Inland Fisheries Management in North America Third Edition

Chapter 6: Communication Techniques for Fisheries Scientists

Scott A. Bonar and Michael E. Fraidenburg

doi: https://doi.org/10.47886/9781934874165.ch6

The lone figure shuffled to the podium in the dark and crowded auditorium. He silently reached into the breast pocket of his coat for some handwritten notes, snapped on the podium light, and placed the notes in front of him. The first slide, a boring, two-color affair crowded with text, was indecipherable to anyone sitting farther than the second row. The next slide was more of the same. He marched on and on through his slides and droned and droned in a hollow monotone reading from his notes, never lifting his head. The audience found paying attention increasingly difficult. That his head stayed down was probably good, because he did not see what happened next.

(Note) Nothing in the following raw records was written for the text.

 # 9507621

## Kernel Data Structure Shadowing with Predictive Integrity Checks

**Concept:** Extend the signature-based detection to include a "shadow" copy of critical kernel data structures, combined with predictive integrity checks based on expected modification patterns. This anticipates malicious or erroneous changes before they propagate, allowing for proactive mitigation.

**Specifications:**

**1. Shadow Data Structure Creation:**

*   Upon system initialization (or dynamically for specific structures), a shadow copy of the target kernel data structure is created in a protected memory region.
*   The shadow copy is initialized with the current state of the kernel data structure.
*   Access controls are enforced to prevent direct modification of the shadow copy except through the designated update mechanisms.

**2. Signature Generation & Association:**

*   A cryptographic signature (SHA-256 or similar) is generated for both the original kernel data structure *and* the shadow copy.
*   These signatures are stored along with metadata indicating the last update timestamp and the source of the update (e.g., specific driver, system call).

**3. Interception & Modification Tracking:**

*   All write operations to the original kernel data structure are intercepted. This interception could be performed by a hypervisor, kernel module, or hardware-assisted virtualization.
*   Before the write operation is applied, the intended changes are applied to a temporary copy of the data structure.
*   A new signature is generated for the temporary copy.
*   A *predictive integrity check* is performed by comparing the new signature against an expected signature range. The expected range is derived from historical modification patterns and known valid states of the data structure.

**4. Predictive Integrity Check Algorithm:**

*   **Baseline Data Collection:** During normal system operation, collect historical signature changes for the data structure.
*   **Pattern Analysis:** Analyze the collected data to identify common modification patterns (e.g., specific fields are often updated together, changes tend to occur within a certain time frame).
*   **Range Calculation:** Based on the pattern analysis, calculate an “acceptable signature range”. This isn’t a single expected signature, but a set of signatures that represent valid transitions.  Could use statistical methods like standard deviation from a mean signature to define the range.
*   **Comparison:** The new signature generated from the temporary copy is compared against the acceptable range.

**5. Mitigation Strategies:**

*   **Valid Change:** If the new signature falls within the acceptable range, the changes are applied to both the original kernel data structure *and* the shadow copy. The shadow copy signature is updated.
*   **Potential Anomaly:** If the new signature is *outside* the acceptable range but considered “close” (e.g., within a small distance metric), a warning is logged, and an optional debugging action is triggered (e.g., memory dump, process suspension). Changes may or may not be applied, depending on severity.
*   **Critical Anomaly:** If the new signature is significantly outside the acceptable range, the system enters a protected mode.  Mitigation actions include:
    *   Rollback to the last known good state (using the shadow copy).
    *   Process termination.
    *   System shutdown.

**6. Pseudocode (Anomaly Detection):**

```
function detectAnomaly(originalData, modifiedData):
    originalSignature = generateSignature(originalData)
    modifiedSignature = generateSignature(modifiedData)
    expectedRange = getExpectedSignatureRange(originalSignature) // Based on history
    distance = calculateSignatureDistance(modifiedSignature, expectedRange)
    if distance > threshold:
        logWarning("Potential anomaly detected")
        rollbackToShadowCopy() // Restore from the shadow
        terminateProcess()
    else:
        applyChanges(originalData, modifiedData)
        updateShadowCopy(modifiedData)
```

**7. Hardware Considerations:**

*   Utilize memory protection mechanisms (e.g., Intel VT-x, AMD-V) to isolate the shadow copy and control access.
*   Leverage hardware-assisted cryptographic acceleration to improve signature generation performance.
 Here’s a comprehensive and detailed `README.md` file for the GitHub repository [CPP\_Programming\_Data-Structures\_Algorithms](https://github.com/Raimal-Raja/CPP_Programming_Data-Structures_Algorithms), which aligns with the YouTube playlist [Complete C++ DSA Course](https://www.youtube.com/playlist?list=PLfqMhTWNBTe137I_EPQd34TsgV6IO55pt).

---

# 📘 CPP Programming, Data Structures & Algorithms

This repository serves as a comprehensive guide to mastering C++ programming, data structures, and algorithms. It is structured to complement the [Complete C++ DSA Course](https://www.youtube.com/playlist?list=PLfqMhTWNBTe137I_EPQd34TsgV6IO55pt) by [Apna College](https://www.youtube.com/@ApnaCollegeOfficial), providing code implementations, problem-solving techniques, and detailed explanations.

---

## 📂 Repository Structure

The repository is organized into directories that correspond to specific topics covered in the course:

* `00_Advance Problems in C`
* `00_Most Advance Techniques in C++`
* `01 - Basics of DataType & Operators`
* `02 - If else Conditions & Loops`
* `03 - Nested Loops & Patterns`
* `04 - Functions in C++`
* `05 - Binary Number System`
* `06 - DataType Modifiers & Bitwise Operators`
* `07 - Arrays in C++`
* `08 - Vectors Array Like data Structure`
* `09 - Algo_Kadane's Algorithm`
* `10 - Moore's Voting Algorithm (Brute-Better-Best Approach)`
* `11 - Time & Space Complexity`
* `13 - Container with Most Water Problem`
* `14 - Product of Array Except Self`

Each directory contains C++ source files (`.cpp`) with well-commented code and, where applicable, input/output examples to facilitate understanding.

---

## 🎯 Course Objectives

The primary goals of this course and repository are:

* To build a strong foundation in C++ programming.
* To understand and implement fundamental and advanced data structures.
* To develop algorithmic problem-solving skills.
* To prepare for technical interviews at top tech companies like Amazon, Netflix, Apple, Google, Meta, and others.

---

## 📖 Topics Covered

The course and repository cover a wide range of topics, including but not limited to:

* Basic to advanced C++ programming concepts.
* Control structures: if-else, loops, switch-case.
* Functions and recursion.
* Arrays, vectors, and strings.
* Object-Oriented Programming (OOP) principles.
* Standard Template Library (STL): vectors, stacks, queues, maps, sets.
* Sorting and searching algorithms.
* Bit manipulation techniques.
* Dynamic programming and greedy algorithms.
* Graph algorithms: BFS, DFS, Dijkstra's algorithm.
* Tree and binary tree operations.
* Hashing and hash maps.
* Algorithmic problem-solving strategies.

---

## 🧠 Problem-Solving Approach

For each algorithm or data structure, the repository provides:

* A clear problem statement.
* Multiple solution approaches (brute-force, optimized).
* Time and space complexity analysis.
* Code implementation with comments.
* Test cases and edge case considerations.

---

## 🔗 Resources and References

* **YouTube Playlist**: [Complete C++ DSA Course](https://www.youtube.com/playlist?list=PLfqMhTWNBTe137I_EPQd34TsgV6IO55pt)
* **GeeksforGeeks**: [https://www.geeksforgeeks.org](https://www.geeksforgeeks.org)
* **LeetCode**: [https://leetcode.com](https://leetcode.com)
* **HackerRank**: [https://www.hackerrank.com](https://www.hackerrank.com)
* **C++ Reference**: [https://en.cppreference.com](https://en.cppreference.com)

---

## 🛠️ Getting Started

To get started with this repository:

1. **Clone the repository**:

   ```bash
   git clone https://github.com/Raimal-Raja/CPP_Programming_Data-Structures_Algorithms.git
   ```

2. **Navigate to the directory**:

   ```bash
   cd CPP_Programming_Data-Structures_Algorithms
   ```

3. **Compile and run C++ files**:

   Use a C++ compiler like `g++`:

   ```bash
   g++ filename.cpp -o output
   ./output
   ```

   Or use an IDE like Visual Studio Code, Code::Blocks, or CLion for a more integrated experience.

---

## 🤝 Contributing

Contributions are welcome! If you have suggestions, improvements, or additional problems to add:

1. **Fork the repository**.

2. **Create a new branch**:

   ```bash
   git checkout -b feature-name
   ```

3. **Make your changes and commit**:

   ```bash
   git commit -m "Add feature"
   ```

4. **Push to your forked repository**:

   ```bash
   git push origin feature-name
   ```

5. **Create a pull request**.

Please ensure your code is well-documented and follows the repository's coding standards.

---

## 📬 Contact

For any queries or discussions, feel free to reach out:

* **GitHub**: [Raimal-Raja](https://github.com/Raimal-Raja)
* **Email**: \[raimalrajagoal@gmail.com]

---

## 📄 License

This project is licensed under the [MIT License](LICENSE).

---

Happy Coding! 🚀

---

Halfway through the talk there was a soft “pop” as the projector bulb blew and the screen went dark. Behind the security of his notes and bathed in the soft glow of the podium light the speaker never noticed. The audience kept their collective mouth shut as he continued to drone, his voice moving forward alone. Except for one or two titters most of the group sat in shocked silence. Then suddenly he finished. He lifted his head. There was a smattering of clapping. He left the podium as unobtrusively as he came. Nobody in the audience could quite remember what his talk was about. Because of his poor performance he wasted hours of his time preparing the talk and missed the opportunity to inform or influence the audience.

All of us have seen more of these poor presentations than we care to admit. Each time we promise ourselves to practice our talks and work hard to keep the audience engaged. As a professor, I (S. A. Bonar) do everything I can to help my students approach the podium thoroughly prepared. As a consultant, I (M. E. Fraidenburg) always present to a client after doing an audience analysis to ensure I meet the needs of the audience.

If you are reading this book, you are probably preparing for an exciting and exacting career in fisheries management. You will get to work on interesting, relevant issues and hopefully work in appealing locations. You will have the satisfaction of making the lives of future generations better by protecting our environment today. Do not miss your opportunity to have an effect and make substantive contributions because of poor communication skills.